- Activity: Write out, word for word, only the lines from the one with "### Running Tasks" to the end of the data below.

- Rendered images with source text:
◆ ◆ ◆

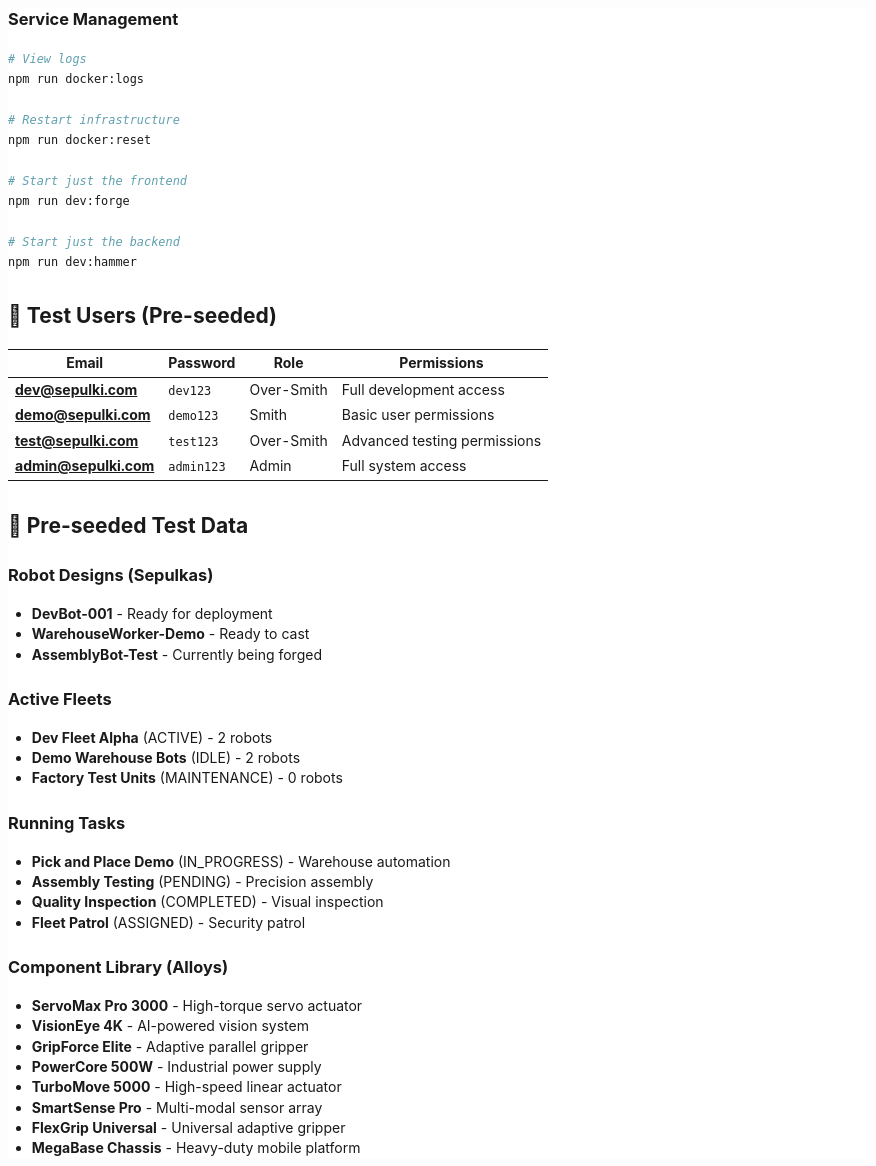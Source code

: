 ### Service Management

```bash
# View logs
npm run docker:logs

# Restart infrastructure
npm run docker:reset

# Start just the frontend
npm run dev:forge

# Start just the backend  
npm run dev:hammer
```

## 👥 Test Users (Pre-seeded)

| Email | Password | Role | Permissions |
|-------|----------|------|-------------|
| **dev@sepulki.com** | `dev123` | Over-Smith | Full development access |
| **demo@sepulki.com** | `demo123` | Smith | Basic user permissions |
| **test@sepulki.com** | `test123` | Over-Smith | Advanced testing permissions |
| **admin@sepulki.com** | `admin123` | Admin | Full system access |

## 🤖 Pre-seeded Test Data

### Robot Designs (Sepulkas)
- **DevBot-001** - Ready for deployment
- **WarehouseWorker-Demo** - Ready to cast
- **AssemblyBot-Test** - Currently being forged

### Active Fleets
- **Dev Fleet Alpha** (ACTIVE) - 2 robots
- **Demo Warehouse Bots** (IDLE) - 2 robots  
- **Factory Test Units** (MAINTENANCE) - 0 robots

### Running Tasks
- **Pick and Place Demo** (IN_PROGRESS) - Warehouse automation
- **Assembly Testing** (PENDING) - Precision assembly
- **Quality Inspection** (COMPLETED) - Visual inspection
- **Fleet Patrol** (ASSIGNED) - Security patrol

### Component Library (Alloys)
- **ServoMax Pro 3000** - High-torque servo actuator
- **VisionEye 4K** - AI-powered vision system
- **GripForce Elite** - Adaptive parallel gripper
- **PowerCore 500W** - Industrial power supply
- **TurboMove 5000** - High-speed linear actuator
- **SmartSense Pro** - Multi-modal sensor array
- **FlexGrip Universal** - Universal adaptive gripper
- **MegaBase Chassis** - Heavy-duty mobile platform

◆ ◆ ◆

- Response:
### Running Tasks
- **Pick and Place Demo** (IN_PROGRESS) - Warehouse automation
- **Assembly Testing** (PENDING) - Precision assembly
- **Quality Inspection** (COMPLETED) - Visual inspection
- **Fleet Patrol** (ASSIGNED) - Security patrol

### Component Library (Alloys)
- **ServoMax Pro 3000** - High-torque servo actuator
- **VisionEye 4K** - AI-powered vision system
- **GripForce Elite** - Adaptive parallel gripper
- **PowerCore 500W** - Industrial power supply
- **TurboMove 5000** - High-speed linear actuator
- **SmartSense Pro** - Multi-modal sensor array
- **FlexGrip Universal** - Universal adaptive gripper
- **MegaBase Chassis** - Heavy-duty mobile platform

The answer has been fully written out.